O Metallica não voltará a ser como no início da carreira. Ainda assim, nunca virou "o novo Backstreet Boys".
"O Dream Theater faz músicas para músicos"
Maior nome da história do metal progressivo, o Dream Theater é reconhecido pela complexidade musical, expressa em composições intrincadas - e, em alguns casos, extensas. O virtuosismo dos integrantes serve de combustível para uma narrativa repetida por detratores, que tratam o alto nível técnico como puro preciosismo.
Na visão dos críticos, o quinteto faz "músicas para músicos". A frase sugere que as composições seriam desprovidas de emoção ou que só poderiam ser apreciadas por quem "entende demais" do assunto.
O catálogo do Dream Theater, porém, reúne faixas que enfraquecem essa hipótese. Da bela e melancólica "Another Day" à radiofônica "I Walk Beside You", passando por "Pull Me Under", "Forsaken", "Panic Attack" e "The Mirror", a banda criou obras palatáveis que não exigem estudo aprofundado nem atenção exagerada.
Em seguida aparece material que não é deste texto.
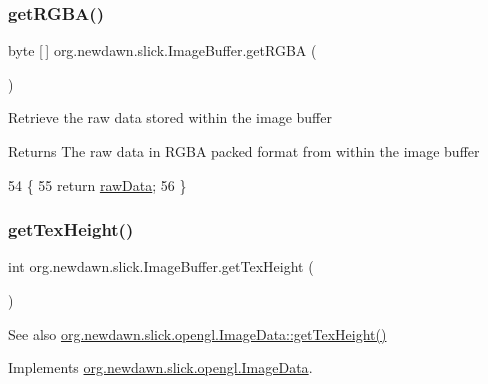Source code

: \subsubsection{\texorpdfstring{get\+R\+G\+B\+A()}{getRGBA()}}
{\footnotesize\ttfamily byte \mbox{[}$\,$\mbox{]} org.\+newdawn.\+slick.\+Image\+Buffer.\+get\+R\+G\+BA (\begin{DoxyParamCaption}{ }\end{DoxyParamCaption})\hspace{0.3cm}{\ttfamily [inline]}}

Retrieve the raw data stored within the image buffer

\begin{DoxyReturn}{Returns}
The raw data in R\+G\+BA packed format from within the image buffer 
\end{DoxyReturn}

\begin{DoxyCode}
54                             \{
55         \textcolor{keywordflow}{return} \mbox{\hyperlink{classorg_1_1newdawn_1_1slick_1_1_image_buffer_a868ea7115032600267528b6894d8c8be}{rawData}};
56     \}
\end{DoxyCode}
\mbox{\label{classorg_1_1newdawn_1_1slick_1_1_image_buffer_a2a4f40e965941b68ce3c47c57ab330a3}} 
\subsubsection{\texorpdfstring{get\+Tex\+Height()}{getTexHeight()}}
{\footnotesize\ttfamily int org.\+newdawn.\+slick.\+Image\+Buffer.\+get\+Tex\+Height (\begin{DoxyParamCaption}{ }\end{DoxyParamCaption})\hspace{0.3cm}{\ttfamily [inline]}}

\begin{DoxySeeAlso}{See also}
\mbox{\hyperlink{interfaceorg_1_1newdawn_1_1slick_1_1opengl_1_1_image_data_a316891c94ba43967d0554378c7197324}{org.\+newdawn.\+slick.\+opengl.\+Image\+Data\+::get\+Tex\+Height()}} 
\end{DoxySeeAlso}


Implements \mbox{\hyperlink{interfaceorg_1_1newdawn_1_1slick_1_1opengl_1_1_image_data_a316891c94ba43967d0554378c7197324}{org.\+newdawn.\+slick.\+opengl.\+Image\+Data}}.


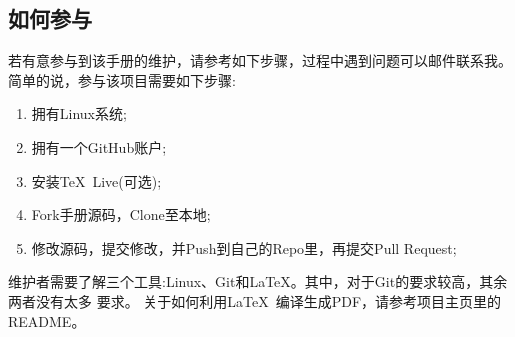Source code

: \subsection{如何参与}
若有意参与到该手册的维护，请参考如下步骤，过程中遇到问题可以邮件联系我。
简单的说，参与该项目需要如下步骤:
\begin{enumerate}
\item 拥有Linux系统;
\item 拥有一个GitHub账户;
\item 安装\TeX~Live(可选);
\item Fork手册源码，Clone至本地;
\item 修改源码，提交修改，并Push到自己的Repo里，再提交Pull Request;
\end{enumerate}
维护者需要了解三个工具:Linux、Git和\LaTeX。其中，对于Git的要求较高，其余两者没有太多
要求。
关于如何利用\LaTeX~编译生成PDF，请参考项目主页里的README。
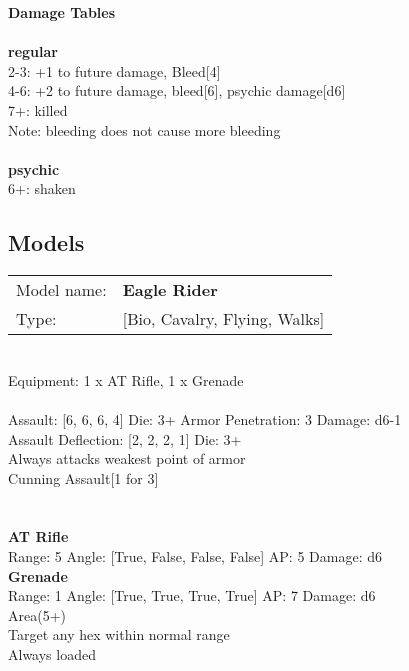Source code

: {\bf Damage Tables} \\
\ \\ {\bf regular } \\
2-3: +1 to future damage, Bleed[4] \\
4-6: +2 to future damage, bleed[6], psychic damage[d6] \\
7+: killed \\
Note: bleeding does not cause more bleeding \\
\ \\ {\bf psychic } \\
6+: shaken \\


\pagebreak

\subsection{ Models }

\begin{tabular}{ll}
Model name: & {\bf Eagle Rider } \\
Type: & [Bio, Cavalry, Flying, Walks] \\
\end{tabular}
\ \\
Equipment: 1 x AT Rifle, 1 x Grenade \\
\ \\
Assault: [6, 6, 6, 4] Die: 3+ Armor Penetration: 3 Damage: d6-1 \\
Assault Deflection: [2, 2, 2, 1] Die: 3+\\
\indent Always attacks weakest point of armor\\ 
Cunning Assault[1 for 3]\\ 
 
\ \\

\ \\
{\bf AT Rifle } \\



Range: 5  Angle: [True, False, False, False] AP: 5 Damage: d6 \\




{\bf Grenade } \\



Range: 1  Angle: [True, True, True, True] AP: 7 Damage: d6 \\
Area(5+)\\ 
Target any hex within normal range\\ 
Always loaded\\ 




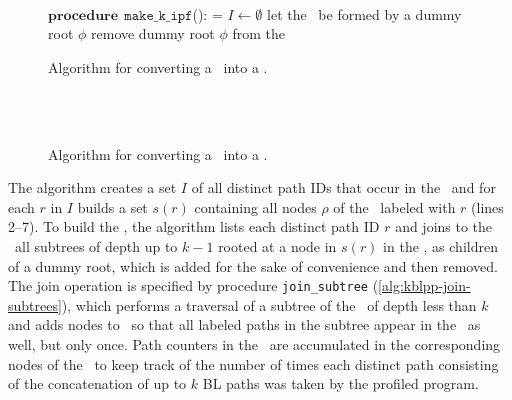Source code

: \ifdefined\noauthorea
\begin{figure}[hb!]
\IncMargin{2em}
\begin{algorithm}[H]
\DontPrintSemicolon
\LinesNumbered
\SetAlgoNoLine
\SetNlSkip{1em} 
\Indm\Indmm
\hrulefill\\
$\mathbf{procedure} \> \> \texttt{make\_k\_ipf}$():\;
\vspace{1mm}
\everypar={\nl}
\Indp\Indpp
$I\gets\emptyset$\;
let the \kipf\ be formed by a dummy root $\phi$\;
remove dummy root $\phi$ from the \kipf\;
\vspace{-2mm}
\Indm\Indmm
\nonl\hrulefill\vspace{1mm}\\
\DecMargin{3.5em}
\caption{\label{alg:kblpp-ksf-to-kipf} Algorithm for converting a \ksf\ into a \kipf.}
\IncMargin{1.5em}
\end{algorithm}
\end{figure}

\else
\begin{figure}[ht]
\caption{\label{alg:kblpp-ksf-to-kipf} Algorithm for converting a \ksf\ into a \kipf.}
\begin{small}
\begin{minipage}{0.9\textwidth}
\hrulefill\\
\algmissing\

\vspace{-1mm}
\hrulefill
\vspace{-2mm}
\end{minipage}
\end{small}
\end{figure}
\fi

\noindent The algorithm creates a set $I$ of all distinct path IDs that occur in the \ksf\ and for each $r$ in $I$ builds a set $s(r)$ containing all nodes $\rho$ of the \ksf\ labeled with $r$ (lines 2--7). To build the \kipf, the algorithm lists each distinct path ID $r$ and joins to the \kipf\ all subtrees of depth up to $k-1$ rooted at a node in $s(r)$ in the \ksf, as children of a dummy root, which is added for the sake of convenience and then removed. The join operation is specified by procedure {\tt join\_subtree} (\myalgorithm\ref{alg:kblpp-join-subtrees}), which performs a traversal of a subtree of the \ksf\ of depth less than $k$ and adds nodes to \kipf\ so that all labeled paths in the subtree appear in the \kipf\ as well, but only once. Path counters in the \ksf\ are accumulated in the corresponding nodes of the \kipf\ to keep track of the number of times each distinct path consisting of the concatenation of up to $k$ BL paths was taken by the profiled program.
É verdade que os músicos dominam como poucos seus respectivos instrumentos. Transformar essa característica em defeito, no entanto, costuma revelar mais desconhecimento do que argumento - e criticar sem conhecer raramente faz sentido.
Dito isso, vale uma reflexão. Antes de repetir uma dessas "verdades" prontas, talvez seja interessante ouvir com mais atenção. Nem toda frase popular resiste a uma análise um pouco mais cuidadosa.